La présidente de la commission des transports (TRAN) au Parlement européen, Karima Delli (Verts/ALE, française), décidée à « imposer le fret ferroviaire au niveau européen », a convoqué, mardi 5 mai, une réunion à ce sujet avec les représentants des principales entreprises concernées.
Mme Delli et ses interlocuteurs – parmi lesquels la SNCF, la Deutsche Bahn ou encore Renfe – sont convenus de « mettre en œuvre un Plan Marshall », a annoncé la présidente de la commission TRAN à la presse, mercredi 6 mai.
« Cette coalition », a-t-elle expliqué, entend accroître partout en Europe le transport de marchandises par le train. L’objectif d’une telle entreprise ? Se conformer aux objectifs du Pacte vert européen.
« Le fret ferroviaire émet neuf fois moins de gaz à effet de serre que le fret routier », souligne Karima Delli, déplorant que les plans d’aide mis en œuvre actuellement par les gouvernements nationaux pour faire face à la crise profitent davantage aux secteurs routier et aérien, plus polluants.
Quels axes de travail ? Les participants à la réunion ont naturellement estimé qu’il serait nécessaire d’investir massivement dans le secteur du fret ferroviaire, afin d’aider celui-ci à surmonter la crise, et de débloquer des fonds supplémentaires pour les opérateurs de fret.
Parmi les pistes de travail envisagées ont également été identifiées la formation de nouveaux employés et la numérisation du secteur. « Pour que le fret ferroviaire soit le plus vert et efficace possible, les nouvelles technologies devront faire partie de la solution », a encore souligné Karima Delli.
Un appel signé par les parties prenantes de ce projet, détaillant leurs attentes à la Commission et aux États membres, devrait être publié en début de semaine prochaine.
Pour la suite des opérations, la présidente de la Commission TRAN évoque une possible « résolution pour mettre la pression sur la Commission européenne et envoyer un message clair au Conseil » ou « une négociation avec la Commission afin que celle-ci propose un texte fort ».
Stratégie européenne. Libor Lochman, directeur exécutif de la Communauté européenne du rail (CER), présent lors de la réunion ce mardi, plaide pour « une stratégie durable et innovante » de l’UE pour le fret ferroviaire.
Une stratégie « qui tienne compte de la situation de crise actuelle et qui soit claire sur le rôle que le fret ferroviaire devrait jouer à l'avenir », a-t-il précisé mercredi 6 mai, dans le cadre d’une conférence consacrée au transport de marchandises.
Du côté des ministres européens, quelques-uns ont déjà fait preuve d’un certain intérêt pour la question lors du dernier Conseil 'Transports' (EUROPE 12478/3).

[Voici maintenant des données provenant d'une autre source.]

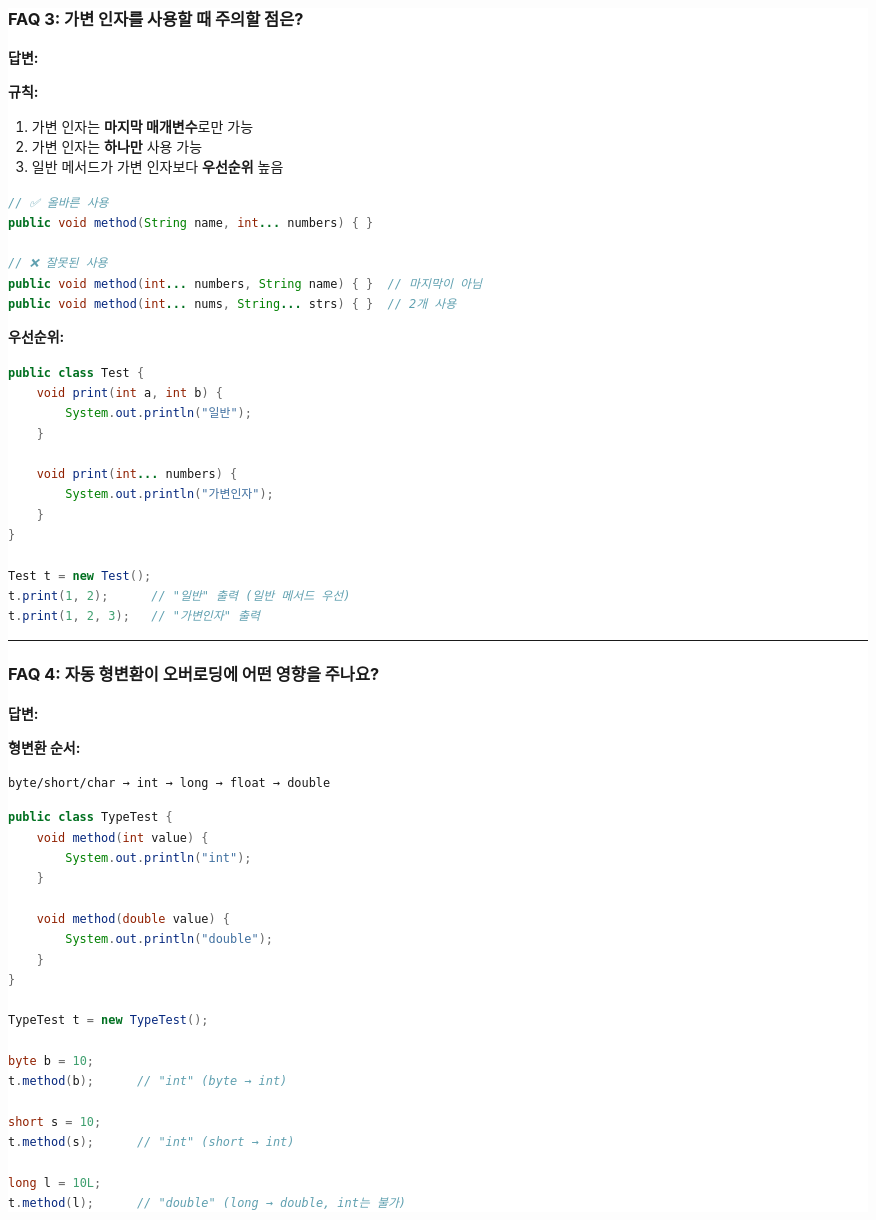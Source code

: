 
### FAQ 3: 가변 인자를 사용할 때 주의할 점은?

**답변:**

**규칙:**
1. 가변 인자는 **마지막 매개변수**로만 가능
2. 가변 인자는 **하나만** 사용 가능
3. 일반 메서드가 가변 인자보다 **우선순위** 높음

```java
// ✅ 올바른 사용
public void method(String name, int... numbers) { }

// ❌ 잘못된 사용
public void method(int... numbers, String name) { }  // 마지막이 아님
public void method(int... nums, String... strs) { }  // 2개 사용
```

**우선순위:**
```java
public class Test {
    void print(int a, int b) {
        System.out.println("일반");
    }

    void print(int... numbers) {
        System.out.println("가변인자");
    }
}

Test t = new Test();
t.print(1, 2);      // "일반" 출력 (일반 메서드 우선)
t.print(1, 2, 3);   // "가변인자" 출력
```

---

### FAQ 4: 자동 형변환이 오버로딩에 어떤 영향을 주나요?

**답변:**

**형변환 순서:**
```
byte/short/char → int → long → float → double
```

```java
public class TypeTest {
    void method(int value) {
        System.out.println("int");
    }

    void method(double value) {
        System.out.println("double");
    }
}

TypeTest t = new TypeTest();

byte b = 10;
t.method(b);      // "int" (byte → int)

short s = 10;
t.method(s);      // "int" (short → int)

long l = 10L;
t.method(l);      // "double" (long → double, int는 불가)
```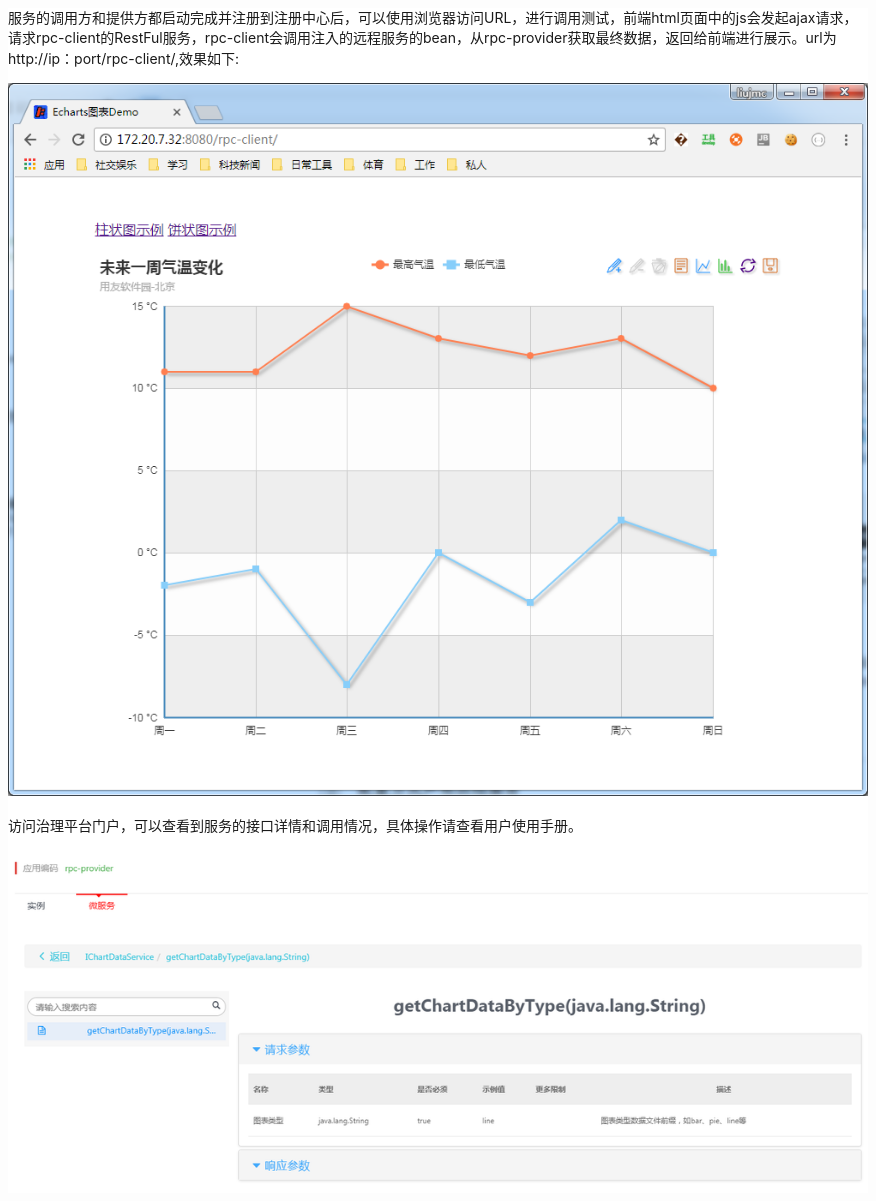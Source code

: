 服务的调用方和提供方都启动完成并注册到注册中心后，可以使用浏览器访问URL，进行调用测试，前端html页面中的js会发起ajax请求，请求rpc-client的RestFul服务，rpc-client会调用注入的远程服务的bean，从rpc-provider获取最终数据，返回给前端进行展示。url为http://ip：port/rpc-client/,效果如下:

<img src="rpc_client.png"/>

访问治理平台门户，可以查看到服务的接口详情和调用情况，具体操作请查看用户使用手册。

<img src="detail.png"/>
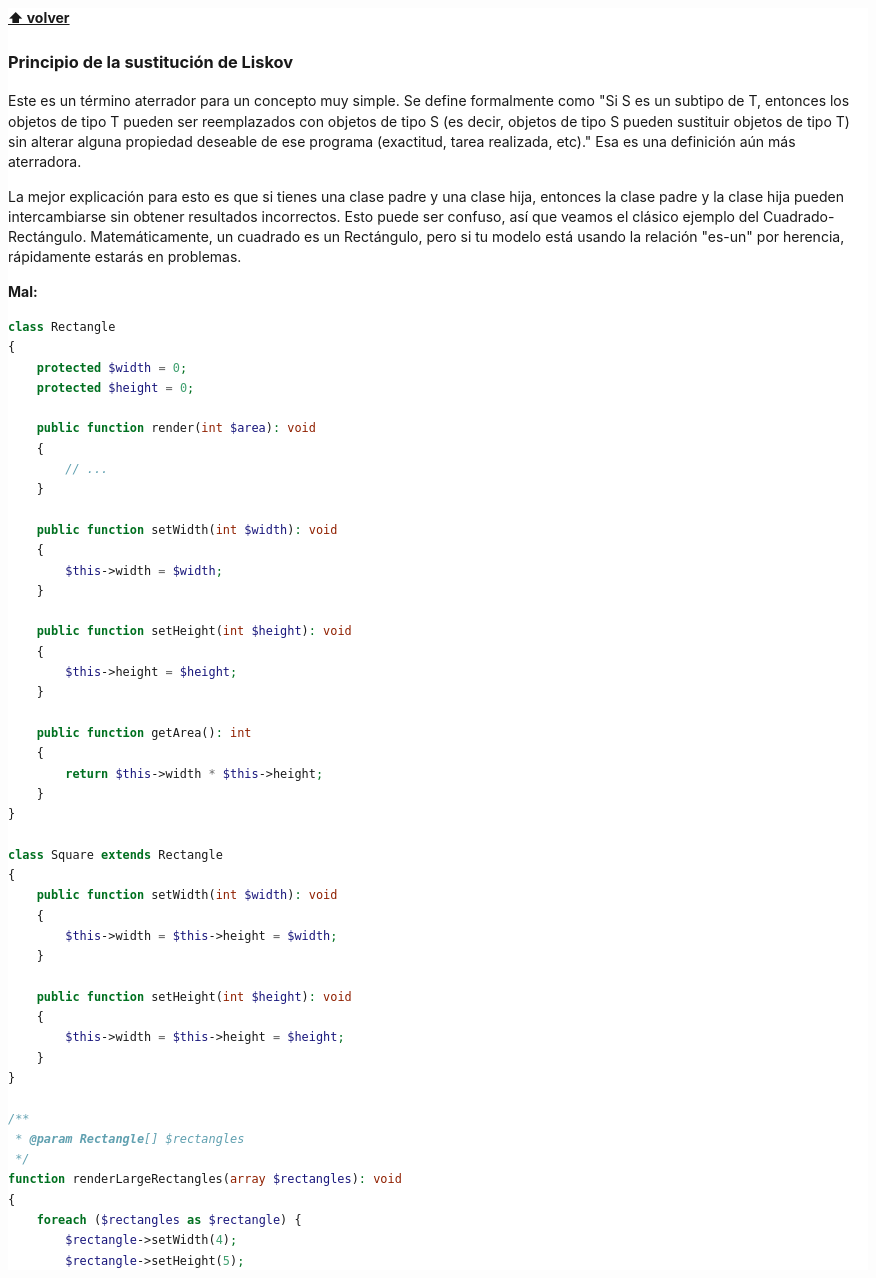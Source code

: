 **[⬆ volver](#tabla-de-contenidos)**

### Principio de la sustitución de Liskov

Este es un término aterrador para un concepto muy simple. Se define formalmente como "Si S es un subtipo de T, entonces los objetos de tipo T pueden ser reemplazados con objetos de tipo S (es decir, objetos de tipo S pueden sustituir objetos de tipo T) sin alterar alguna propiedad deseable de ese programa (exactitud, tarea realizada, etc)." Esa es una definición aún más aterradora.

La mejor explicación para esto es que si tienes una clase padre y una clase hija, entonces la clase padre y la clase hija pueden intercambiarse sin obtener resultados incorrectos. Esto puede ser confuso, así que veamos el clásico ejemplo del Cuadrado-Rectángulo. Matemáticamente, un cuadrado es un Rectángulo, pero si tu modelo está usando la relación "es-un" por herencia, rápidamente estarás en problemas.

**Mal:**

```php
class Rectangle
{
    protected $width = 0;
    protected $height = 0;

    public function render(int $area): void
    {
        // ...
    }

    public function setWidth(int $width): void
    {
        $this->width = $width;
    }

    public function setHeight(int $height): void
    {
        $this->height = $height;
    }

    public function getArea(): int
    {
        return $this->width * $this->height;
    }
}

class Square extends Rectangle
{
    public function setWidth(int $width): void
    {
        $this->width = $this->height = $width;
    }

    public function setHeight(int $height): void
    {
        $this->width = $this->height = $height;
    }
}

/**
 * @param Rectangle[] $rectangles
 */
function renderLargeRectangles(array $rectangles): void
{
    foreach ($rectangles as $rectangle) {
        $rectangle->setWidth(4);
        $rectangle->setHeight(5);
```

Le Luxembourgeois François Bausch avait ainsi insisté sur l’importance d'investir dans des projets ferroviaires. La France, l'Allemagne, l'Espagne et l'Italie, selon une note du secrétaire d’État français chargé des Transports, Jean-Baptiste Djebbari, avaient également « appelé l'UE à soutenir financièrement le secteur du fret ferroviaire, en particulier ses opérateurs » considérés comme un vecteur essentiel pour l'industrie européenne et la transition écologique. (Agathe Cherki)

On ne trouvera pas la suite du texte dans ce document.